The Oromo national movement not only needs to build its national leadership and organizational capacity, but also needs to develop strategic visions and political plans for working with other colonized nations who are interested to implement the principles of national self-determination and egalitarian multinational democracy. While Oromo nationalists engage in debates and dialogues for formulating policies that reflect their indigenous democracy, they must also develop political plans that they can share with other peoples who have similar interests for discussion, debate and consensus building. The Oromo nation can play a central role in implementing the principles of national self-determination and multinational democracy provided that it will effectively mobilize its abundant human and economic resources and ally with others to build their human capabilities. In developing national leadership and organizational capacity, emphasize should be given to build organizations and institutions rather than promoting the egos and leadership of individuals to avoid the pitfalls of liberation fronts that won liberation wars but failed to build healthy and effective democratic societies. The disasters of the Eritrean and Tigrayan liberation fronts are living examples. They only won the wars against the Ethiopian state and eventually became its photocopy.

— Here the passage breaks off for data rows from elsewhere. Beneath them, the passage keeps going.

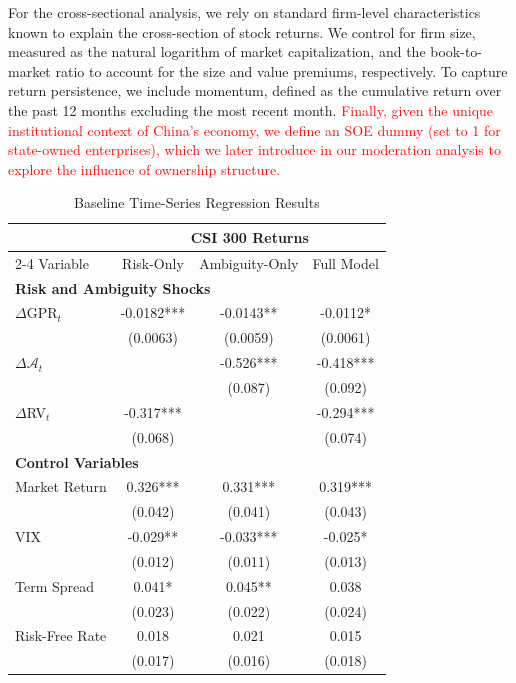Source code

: \documentclass[preprint,12pt,authoryear]{elsarticle}
\begin{document}
For the cross-sectional analysis, we rely on standard firm-level characteristics known to explain the cross-section of stock returns. We control for firm size, measured as the natural logarithm of market capitalization, and the book-to-market ratio to account for the size and value premiums, respectively. To capture return persistence, we include momentum, defined as the cumulative return over the past 12 months excluding the most recent month. \textcolor{red}{Finally, given the unique institutional context of China's economy, we define an SOE dummy (set to 1 for state-owned enterprises), which we later introduce in our moderation analysis to explore the influence of ownership structure.}

\begin{table}[htbp]
\centering
\caption{Baseline Time-Series Regression Results}
\label{tab:baseline_ts}
\begin{threeparttable}
\begin{tabular*}{\textwidth}{@{\extracolsep{\fill}} lccc @{\extracolsep{\fill}}}
\toprule
& \multicolumn{3}{c}{CSI 300 Returns} \\
\cmidrule(lr){2-4}
Variable & Risk-Only & Ambiguity-Only & Full Model \\
\midrule
\midrule
\multicolumn{4}{l}{\textbf{Risk and Ambiguity Shocks}} \\
$\Delta$GPR$_t$ & -0.0182*** & -0.0143** & -0.0112* \\
& (0.0063) & (0.0059) & (0.0061) \\
$\Delta \mathcal{A}_{t}$ &  & -0.526*** & -0.418*** \\
&  & (0.087) & (0.092) \\
$\Delta$RV$_t$ & -0.317*** &  & -0.294*** \\
& (0.068) &   & (0.074) \\
\midrule
\multicolumn{4}{l}{\textbf{Control Variables}} \\
Market Return & 0.326*** & 0.331*** & 0.319*** \\
& (0.042) & (0.041) & (0.043) \\
VIX & -0.029** & -0.033*** & -0.025* \\
& (0.012) & (0.011) & (0.013) \\
Term Spread & 0.041* & 0.045** & 0.038 \\
& (0.023) & (0.022) & (0.024) \\
Risk-Free Rate & 0.018 & 0.021 & 0.015 \\
& (0.017) & (0.016) & (0.018) \\
\midrule

\end{tabular*}
\end{threeparttable}
\end{table}
\end{document}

Developing a united, skillful, knowledgeable, and determined leadership that believes truly in democratic principles and hard work is very crucial for the advancement and success of the Oromo and other national movements in the empire. For the Oromo society, without building the kind of leadership and organization that reflect the Oromo democratic and consultative traditions, it is impossible to effectively and fully develop national Oromummaa and mobilize and organize the Oromo to liberate themselves. The same is true for the other colonized societies. Those Oromo leaders who created the Maaca-Tuulama Self-Help Association and the OLF reflected some Oromo democratic and consultative traditions although such traditions were gradually undermined with external pressures and internal obstacles in the Oromo national movement. If the colonized societies such as the Oromo cannot develop skills, knowledge and capabilities to promote and exercise freedom and democracy while engaging in liberation struggles, they may not liberate themselves or they may inadvertently replace colonial dictatorships by national ones. Therefore, the Oromo liberation movement and other movements must start to practice freedom and democracy while struggling to overthrow Ethiopian colonial dictatorship.